Eric and I had a successful ride this past Saturday, on the first official running of Splendid Isolation 200K.   I have a whopping R-3 streak going here.  Yay for me.

To offer some modicum of variety, we decided to try out an alternate route between Weikert and Milroy, and it ended up being the simultaneous lowlight and highlight of the day.  It was rocky, steep doubletrack that was challenging to ride, and it slowed us down big time.  But it was rewarding.  We finished in 13:04 (officially), but had to really bust ass to do so.  But overall, despite being hard, it was a great ride.  We wouldn’t do this stuff if it was a cakewalk, right?

The scenery was great and everything was extremely lush, due to recent rains.  And also, as usual, the ride was extremely quiet.  We saw one whole car on the non pavement sections all day.  Splendid Isolation, indeed.

Warren’s take:

Eric’s take (on the ride):

So we finished in 13 hours out of the 13:24 allotted.
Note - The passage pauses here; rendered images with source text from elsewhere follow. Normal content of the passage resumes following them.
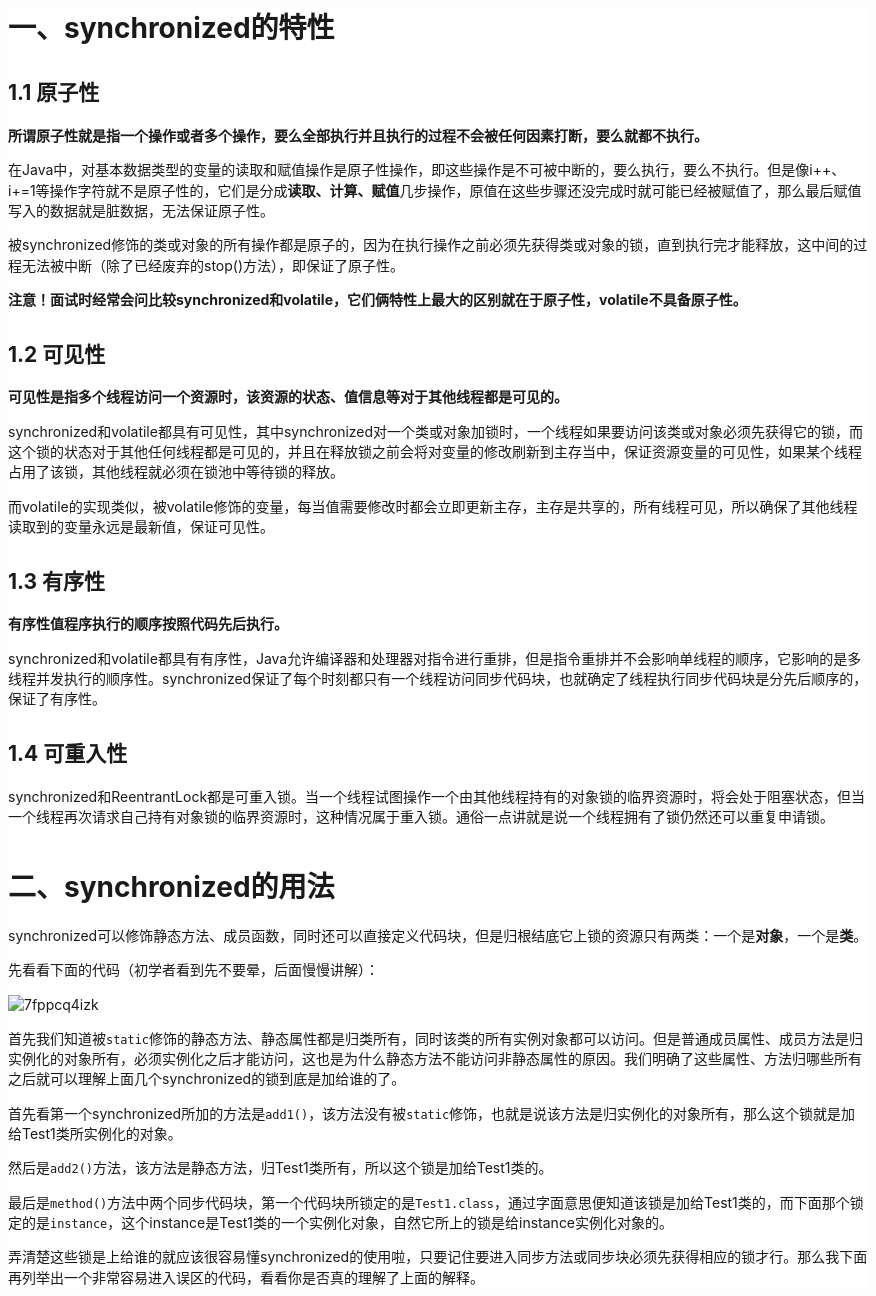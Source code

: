 # **一、synchronized的特性**

## **1.1 原子性**

**所谓原子性就是指一个操作或者多个操作，要么全部执行并且执行的过程不会被任何因素打断，要么就都不执行。**

在Java中，对基本数据类型的变量的读取和赋值操作是原子性操作，即这些操作是不可被中断的，要么执行，要么不执行。但是像i++、i+=1等操作字符就不是原子性的，它们是分成**读取、计算、赋值**几步操作，原值在这些步骤还没完成时就可能已经被赋值了，那么最后赋值写入的数据就是脏数据，无法保证原子性。

被synchronized修饰的类或对象的所有操作都是原子的，因为在执行操作之前必须先获得类或对象的锁，直到执行完才能释放，这中间的过程无法被中断（除了已经废弃的stop()方法），即保证了原子性。

**注意！面试时经常会问比较synchronized和volatile，它们俩特性上最大的区别就在于原子性，volatile不具备原子性。**

## **1.2 可见性**

**可见性是指多个线程访问一个资源时，该资源的状态、值信息等对于其他线程都是可见的。**

synchronized和volatile都具有可见性，其中synchronized对一个类或对象加锁时，一个线程如果要访问该类或对象必须先获得它的锁，而这个锁的状态对于其他任何线程都是可见的，并且在释放锁之前会将对变量的修改刷新到主存当中，保证资源变量的可见性，如果某个线程占用了该锁，其他线程就必须在锁池中等待锁的释放。

而volatile的实现类似，被volatile修饰的变量，每当值需要修改时都会立即更新主存，主存是共享的，所有线程可见，所以确保了其他线程读取到的变量永远是最新值，保证可见性。

## **1.3 有序性**

**有序性值程序执行的顺序按照代码先后执行。**

synchronized和volatile都具有有序性，Java允许编译器和处理器对指令进行重排，但是指令重排并不会影响单线程的顺序，它影响的是多线程并发执行的顺序性。synchronized保证了每个时刻都只有一个线程访问同步代码块，也就确定了线程执行同步代码块是分先后顺序的，保证了有序性。

## **1.4 可重入性**

synchronized和ReentrantLock都是可重入锁。当一个线程试图操作一个由其他线程持有的对象锁的临界资源时，将会处于阻塞状态，但当一个线程再次请求自己持有对象锁的临界资源时，这种情况属于重入锁。通俗一点讲就是说一个线程拥有了锁仍然还可以重复申请锁。

# **二、synchronized的用法**

synchronized可以修饰静态方法、成员函数，同时还可以直接定义代码块，但是归根结底它上锁的资源只有两类：一个是**对象**，一个是**类**。

先看看下面的代码（初学者看到先不要晕，后面慢慢讲解）：

![7fppcq4izk](./7fppcq4izk.jpeg)

首先我们知道被`static`修饰的静态方法、静态属性都是归类所有，同时该类的所有实例对象都可以访问。但是普通成员属性、成员方法是归实例化的对象所有，必须实例化之后才能访问，这也是为什么静态方法不能访问非静态属性的原因。我们明确了这些属性、方法归哪些所有之后就可以理解上面几个synchronized的锁到底是加给谁的了。

首先看第一个synchronized所加的方法是`add1()`，该方法没有被`static`修饰，也就是说该方法是归实例化的对象所有，那么这个锁就是加给Test1类所实例化的对象。

然后是`add2()`方法，该方法是静态方法，归Test1类所有，所以这个锁是加给Test1类的。

最后是`method()`方法中两个同步代码块，第一个代码块所锁定的是`Test1.class`，通过字面意思便知道该锁是加给Test1类的，而下面那个锁定的是`instance`，这个instance是Test1类的一个实例化对象，自然它所上的锁是给instance实例化对象的。

弄清楚这些锁是上给谁的就应该很容易懂synchronized的使用啦，只要记住要进入同步方法或同步块必须先获得相应的锁才行。那么我下面再列举出一个非常容易进入误区的代码，看看你是否真的理解了上面的解释。

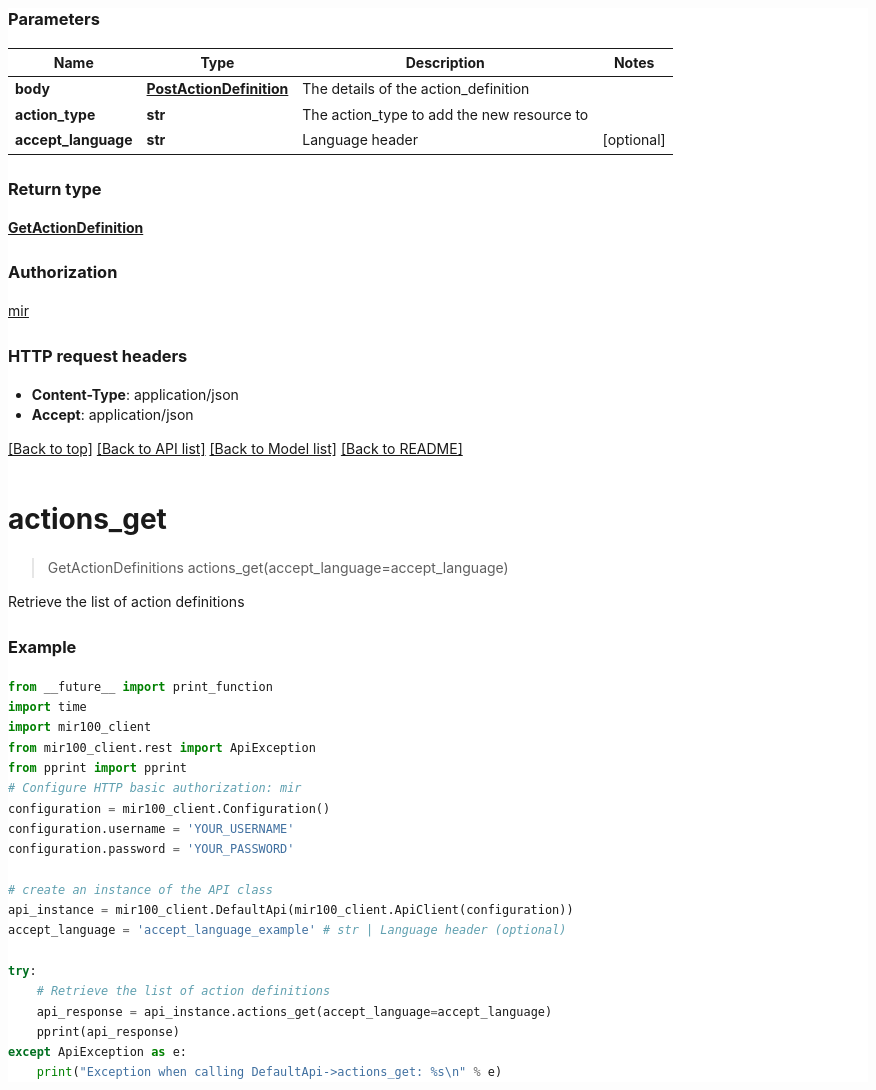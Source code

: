 ### Parameters

Name | Type | Description  | Notes
------------- | ------------- | ------------- | -------------
 **body** | [**PostActionDefinition**](PostActionDefinition.md)| The details of the action_definition | 
 **action_type** | **str**| The action_type to add the new resource to | 
 **accept_language** | **str**| Language header | [optional] 

### Return type

[**GetActionDefinition**](GetActionDefinition.md)

### Authorization

[mir](../README.md#mir)

### HTTP request headers

 - **Content-Type**: application/json
 - **Accept**: application/json

[[Back to top]](#) [[Back to API list]](../README.md#documentation-for-api-endpoints) [[Back to Model list]](../README.md#documentation-for-models) [[Back to README]](../README.md)

# **actions_get**
> GetActionDefinitions actions_get(accept_language=accept_language)

Retrieve the list of action definitions

### Example
```python
from __future__ import print_function
import time
import mir100_client
from mir100_client.rest import ApiException
from pprint import pprint
# Configure HTTP basic authorization: mir
configuration = mir100_client.Configuration()
configuration.username = 'YOUR_USERNAME'
configuration.password = 'YOUR_PASSWORD'

# create an instance of the API class
api_instance = mir100_client.DefaultApi(mir100_client.ApiClient(configuration))
accept_language = 'accept_language_example' # str | Language header (optional)

try:
    # Retrieve the list of action definitions
    api_response = api_instance.actions_get(accept_language=accept_language)
    pprint(api_response)
except ApiException as e:
    print("Exception when calling DefaultApi->actions_get: %s\n" % e)
```
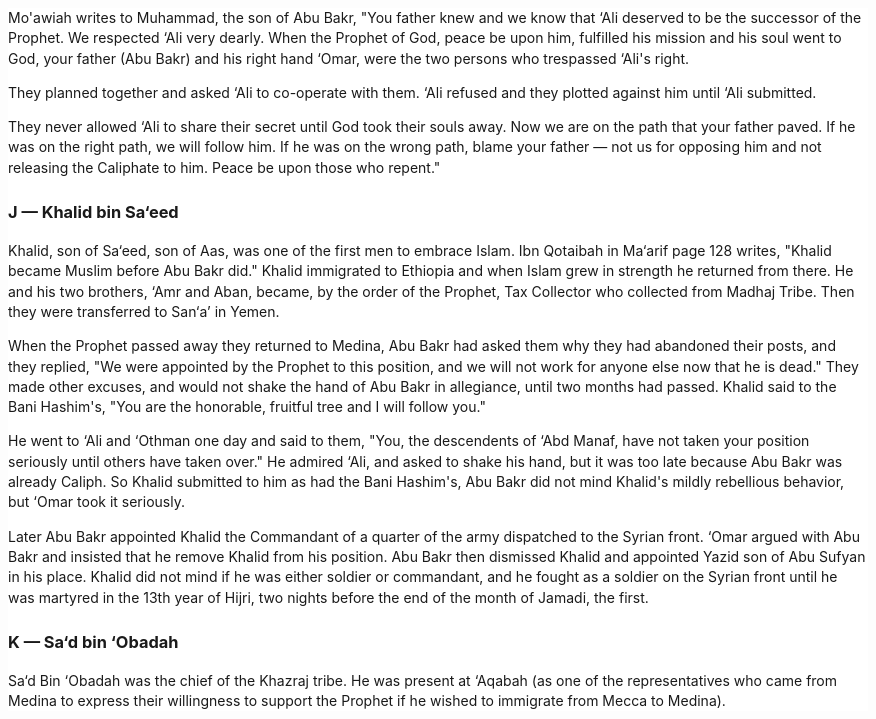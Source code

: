 Mo'awiah writes to Muhammad, the son of Abu Bakr, "You father knew and
we know that ‘Ali deserved to be the successor of the Prophet. We
respected ‘Ali very dearly. When the Prophet of God, peace be upon him,
fulfilled his mission and his soul went to God, your father (Abu Bakr)
and his right hand ‘Omar, were the two persons who trespassed ‘Ali's
right.

They planned together and asked ‘Ali to co-operate with them. ‘Ali
refused and they plotted against him until ‘Ali submitted.

They never allowed ‘Ali to share their secret until God took their souls
away. Now we are on the path that your father paved. If he was on the
right path, we will follow him. If he was on the wrong path, blame your
father — not us for opposing him and not releasing the Caliphate to him.
Peace be upon those who repent."

### J — Khalid bin Sa‘eed

Khalid, son of Sa‘eed, son of Aas, was one of the first men to embrace
Islam. Ibn Qotaibah in Ma‘arif page 128 writes, "Khalid became Muslim
before Abu Bakr did." Khalid immigrated to Ethiopia and when Islam grew
in strength he returned from there. He and his two brothers, ‘Amr and
Aban, became, by the order of the Prophet, Tax Collector who collected
from Madhaj Tribe. Then they were transferred to San‘a’ in Yemen.

When the Prophet passed away they returned to Medina, Abu Bakr had asked
them why they had abandoned their posts, and they replied, "We were
appointed by the Prophet to this position, and we will not work for
anyone else now that he is dead." They made other excuses, and would not
shake the hand of Abu Bakr in allegiance, until two months had passed.
Khalid said to the Bani Hashim's, "You are the honorable, fruitful tree
and I will follow you."

He went to ‘Ali and ‘Othman one day and said to them, "You, the
descendents of ‘Abd Manaf, have not taken your position seriously until
others have taken over." He admired ‘Ali, and asked to shake his hand,
but it was too late because Abu Bakr was already Caliph. So Khalid
submitted to him as had the Bani Hashim's, Abu Bakr did not mind
Khalid's mildly rebellious behavior, but ‘Omar took it seriously.

Later Abu Bakr appointed Khalid the Commandant of a quarter of the army
dispatched to the Syrian front. ‘Omar argued with Abu Bakr and insisted
that he remove Khalid from his position. Abu Bakr then dismissed Khalid
and appointed Yazid son of Abu Sufyan in his place. Khalid did not mind
if he was either soldier or commandant, and he fought as a soldier on
the Syrian front until he was martyred in the 13th year of Hijri, two
nights before the end of the month of Jamadi, the first.

### K — Sa‘d bin ‘Obadah

Sa‘d Bin ‘Obadah was the chief of the Khazraj tribe. He was present at
‘Aqabah (as one of the representatives who came from Medina to express
their willingness to support the Prophet if he wished to immigrate from
Mecca to Medina).
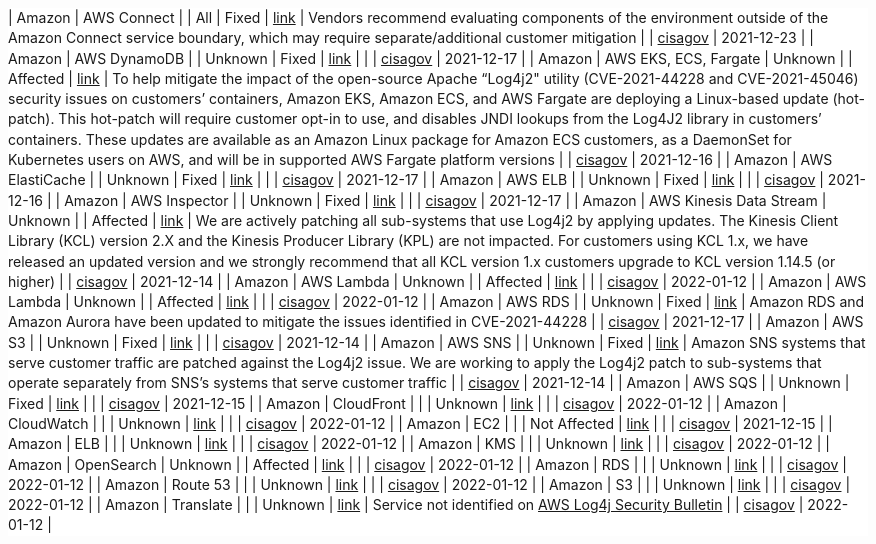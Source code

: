 | Amazon | AWS Connect |  | All | Fixed | [link](https://aws.amazon.com/security/security-bulletins/AWS-2021-006/) | Vendors recommend evaluating components of the environment outside of the Amazon Connect service boundary, which may require separate/additional customer mitigation |  | [cisagov](https://github.com/cisagov/log4j-affected-db) | 2021-12-23 |
| Amazon | AWS DynamoDB |  | Unknown | Fixed | [link](https://aws.amazon.com/security/security-bulletins/AWS-2021-006/) |  |  | [cisagov](https://github.com/cisagov/log4j-affected-db) | 2021-12-17 |
| Amazon | AWS EKS, ECS, Fargate | Unknown |  | Affected | [link](https://aws.amazon.com/security/security-bulletins/AWS-2021-006/) | To help mitigate the impact of the open-source Apache “Log4j2&quot; utility (CVE-2021-44228 and CVE-2021-45046) security issues on customers’ containers, Amazon EKS, Amazon ECS, and AWS Fargate are deploying a Linux-based update (hot-patch). This hot-patch will require customer opt-in to use, and disables JNDI lookups from the Log4J2 library in customers’ containers. These updates are available as an Amazon Linux package for Amazon ECS customers, as a DaemonSet for Kubernetes users on AWS, and will be in supported AWS Fargate platform versions |  | [cisagov](https://github.com/cisagov/log4j-affected-db) | 2021-12-16 |
| Amazon | AWS ElastiCache |  | Unknown | Fixed | [link](https://aws.amazon.com/security/security-bulletins/AWS-2021-006/) |  |  | [cisagov](https://github.com/cisagov/log4j-affected-db) | 2021-12-17 |
| Amazon | AWS ELB |  | Unknown | Fixed | [link](https://aws.amazon.com/security/security-bulletins/AWS-2021-006/) |  |  | [cisagov](https://github.com/cisagov/log4j-affected-db) | 2021-12-16 |
| Amazon | AWS Inspector |  | Unknown | Fixed | [link](https://aws.amazon.com/security/security-bulletins/AWS-2021-006/) |  |  | [cisagov](https://github.com/cisagov/log4j-affected-db) | 2021-12-17 |
| Amazon | AWS Kinesis Data Stream | Unknown |  | Affected | [link](https://aws.amazon.com/security/security-bulletins/AWS-2021-006/) | We are actively patching all sub-systems that use Log4j2 by applying updates. The Kinesis Client Library (KCL) version 2.X and the Kinesis Producer Library (KPL) are not impacted. For customers using KCL 1.x, we have released an updated version and we strongly recommend that all KCL version 1.x customers upgrade to KCL version 1.14.5 (or higher) |  | [cisagov](https://github.com/cisagov/log4j-affected-db) | 2021-12-14 |
| Amazon | AWS Lambda | Unknown |  | Affected | [link](https://aws.amazon.com/security/security-bulletins/AWS-2021-005/) |  |  | [cisagov](https://github.com/cisagov/log4j-affected-db) | 2022-01-12 |
| Amazon | AWS Lambda | Unknown |  | Affected | [link](https://aws.amazon.com/security/security-bulletins/AWS-2021-005/) |  |  | [cisagov](https://github.com/cisagov/log4j-affected-db) | 2022-01-12 |
| Amazon | AWS RDS |  | Unknown | Fixed | [link](https://aws.amazon.com/security/security-bulletins/AWS-2021-006/) | Amazon RDS and Amazon Aurora have been updated to mitigate the issues identified in CVE-2021-44228 |  | [cisagov](https://github.com/cisagov/log4j-affected-db) | 2021-12-17 |
| Amazon | AWS S3 |  | Unknown | Fixed | [link](https://aws.amazon.com/security/security-bulletins/AWS-2021-006/) |  |  | [cisagov](https://github.com/cisagov/log4j-affected-db) | 2021-12-14 |
| Amazon | AWS SNS |  | Unknown | Fixed | [link](https://aws.amazon.com/security/security-bulletins/AWS-2021-006/) | Amazon SNS systems that serve customer traffic are patched against the Log4j2 issue. We are working to apply the Log4j2 patch to sub-systems that operate separately from SNS’s systems that serve customer traffic |  | [cisagov](https://github.com/cisagov/log4j-affected-db) | 2021-12-14 |
| Amazon | AWS SQS |  | Unknown | Fixed | [link](https://aws.amazon.com/security/security-bulletins/AWS-2021-006/) |  |  | [cisagov](https://github.com/cisagov/log4j-affected-db) | 2021-12-15 |
| Amazon | CloudFront |  |  | Unknown | [link](https://aws.amazon.com/security/security-bulletins/AWS-2021-006/) |  |  | [cisagov](https://github.com/cisagov/log4j-affected-db) | 2022-01-12 |
| Amazon | CloudWatch |  |  | Unknown | [link](https://aws.amazon.com/security/security-bulletins/AWS-2021-006/) |  |  | [cisagov](https://github.com/cisagov/log4j-affected-db) | 2022-01-12 |
| Amazon | EC2 |  |  | Not Affected | [link](https://aws.amazon.com/security/security-bulletins/AWS-2021-006/) |  |  | [cisagov](https://github.com/cisagov/log4j-affected-db) | 2021-12-15 |
| Amazon | ELB |  |  | Unknown | [link](https://aws.amazon.com/security/security-bulletins/AWS-2021-006/) |  |  | [cisagov](https://github.com/cisagov/log4j-affected-db) | 2022-01-12 |
| Amazon | KMS |  |  | Unknown | [link](https://aws.amazon.com/security/security-bulletins/AWS-2021-006/) |  |  | [cisagov](https://github.com/cisagov/log4j-affected-db) | 2022-01-12 |
| Amazon | OpenSearch | Unknown |  | Affected | [link](https://aws.amazon.com/security/security-bulletins/AWS-2021-005/) |  |  | [cisagov](https://github.com/cisagov/log4j-affected-db) | 2022-01-12 |
| Amazon | RDS |  |  | Unknown | [link](https://aws.amazon.com/security/security-bulletins/AWS-2021-006/) |  |  | [cisagov](https://github.com/cisagov/log4j-affected-db) | 2022-01-12 |
| Amazon | Route 53 |  |  | Unknown | [link](https://aws.amazon.com/security/security-bulletins/AWS-2021-006/) |  |  | [cisagov](https://github.com/cisagov/log4j-affected-db) | 2022-01-12 |
| Amazon | S3 |  |  | Unknown | [link](https://aws.amazon.com/security/security-bulletins/AWS-2021-006/) |  |  | [cisagov](https://github.com/cisagov/log4j-affected-db) | 2022-01-12 |
| Amazon | Translate |  |  | Unknown | [link](https://aws.amazon.com/translate/) | Service not identified on [AWS Log4j Security Bulletin](https://aws.amazon.com/security/security-bulletins/AWS-2021-006/) |  | [cisagov](https://github.com/cisagov/log4j-affected-db) | 2022-01-12 |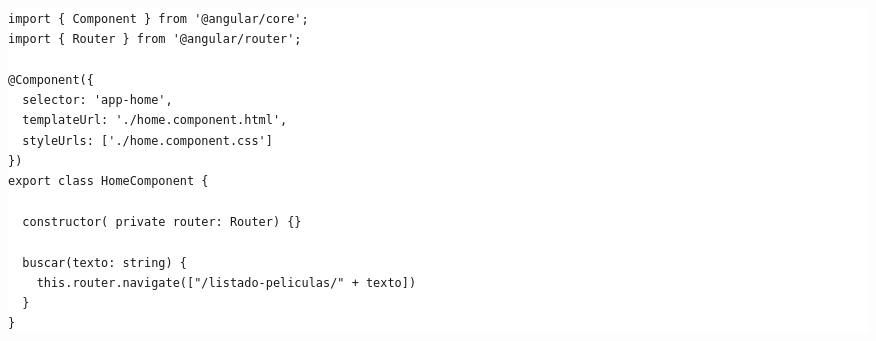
 ```
import { Component } from '@angular/core';
import { Router } from '@angular/router';

@Component({
  selector: 'app-home',
  templateUrl: './home.component.html',
  styleUrls: ['./home.component.css']
})
export class HomeComponent {

  constructor( private router: Router) {}

  buscar(texto: string) {
    this.router.navigate(["/listado-peliculas/" + texto])
  }
}
```
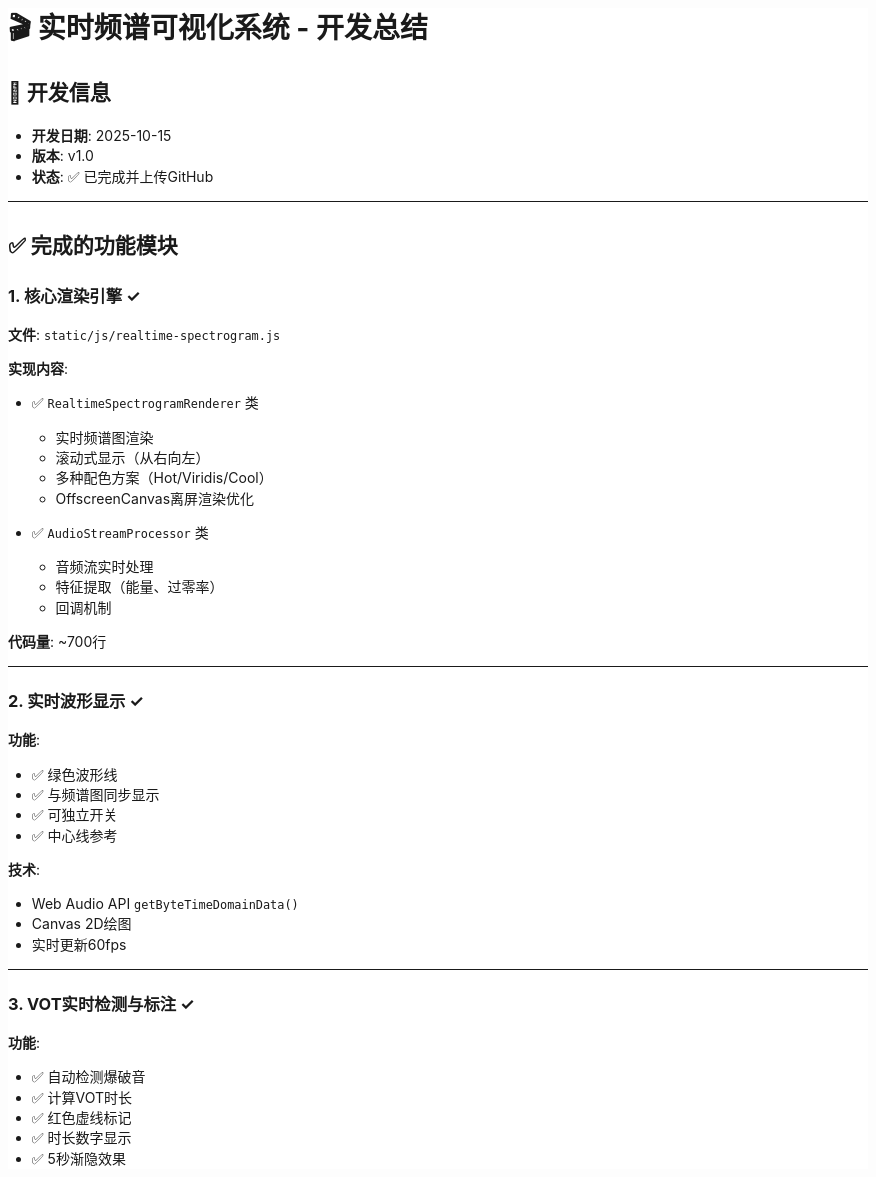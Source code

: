 # 🎬 实时频谱可视化系统 - 开发总结

## 📅 开发信息

- **开发日期**: 2025-10-15
- **版本**: v1.0
- **状态**: ✅ 已完成并上传GitHub

---

## ✅ 完成的功能模块

### 1. 核心渲染引擎 ✓
**文件**: `static/js/realtime-spectrogram.js`

**实现内容**:
- ✅ `RealtimeSpectrogramRenderer` 类
  - 实时频谱图渲染
  - 滚动式显示（从右向左）
  - 多种配色方案（Hot/Viridis/Cool）
  - OffscreenCanvas离屏渲染优化

- ✅ `AudioStreamProcessor` 类
  - 音频流实时处理
  - 特征提取（能量、过零率）
  - 回调机制

**代码量**: ~700行

---

### 2. 实时波形显示 ✓
**功能**:
- ✅ 绿色波形线
- ✅ 与频谱图同步显示
- ✅ 可独立开关
- ✅ 中心线参考

**技术**:
- Web Audio API `getByteTimeDomainData()`
- Canvas 2D绘图
- 实时更新60fps

---

### 3. VOT实时检测与标注 ✓
**功能**:
- ✅ 自动检测爆破音
- ✅ 计算VOT时长
- ✅ 红色虚线标记
- ✅ 时长数字显示
- ✅ 5秒渐隐效果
Steamer took a roofing nail to his rear tire with about 7 miles to go, so we were a little concerned about time. The fact that it was a nail made changing it a little easier since we knew the cause of the flat was gone and there was no need to search around for it like happens with a sliver of steel or glass.

I always was curious about one of the roads we took, turns out we should have trusted the Purple Lizard map that showed it as ajeep trail. It was about 15 miles of doubletrack with big rocks and huge mud puddles, compounding the fact that it was almost all uphill. Fortunately, the road surface on the descent was much better, although it’s not sustainable and there were huge ditches made by runoff crossing the road. Ya, you can ride it on a CX bike, but it’s a lot slower than if you are riding a MTB. I suspect that if I was riding the 30mm tires I was using last year that I would have gotten at least one pinch flat.

Amusingly, one full second after I pulled the roofing nail out of my rear tire and showed it to Eric, he pointed to a contractor’s trailer parked 30 feet away that said “roofing and siding”.  Thanks a lot, pal.  Let’s keep the nails in people’s yards where they belong…  Ahem.  Eric’s point about pinch flats is mildly ironic.  We missed a million opportunities to have one of those all day long, you see.

Oh, in case anyone was wondering, the doubletrack Jeep road we speak of is Longwell Draft Road and it looks like…..

Longwell Draft Road. Kinda rough for the machines we’re riding (not mountain bikes).

The Macho Man getting dirty. (talking about the bike….)

I took this picture whilst Eric slathered his nether regions (untested saddle, you see…). The Stoopid 50 came through this way the following day. See the yellow arrow in the background?

Old RR trestle abutment near Weikert (along Cherry Run Rd.)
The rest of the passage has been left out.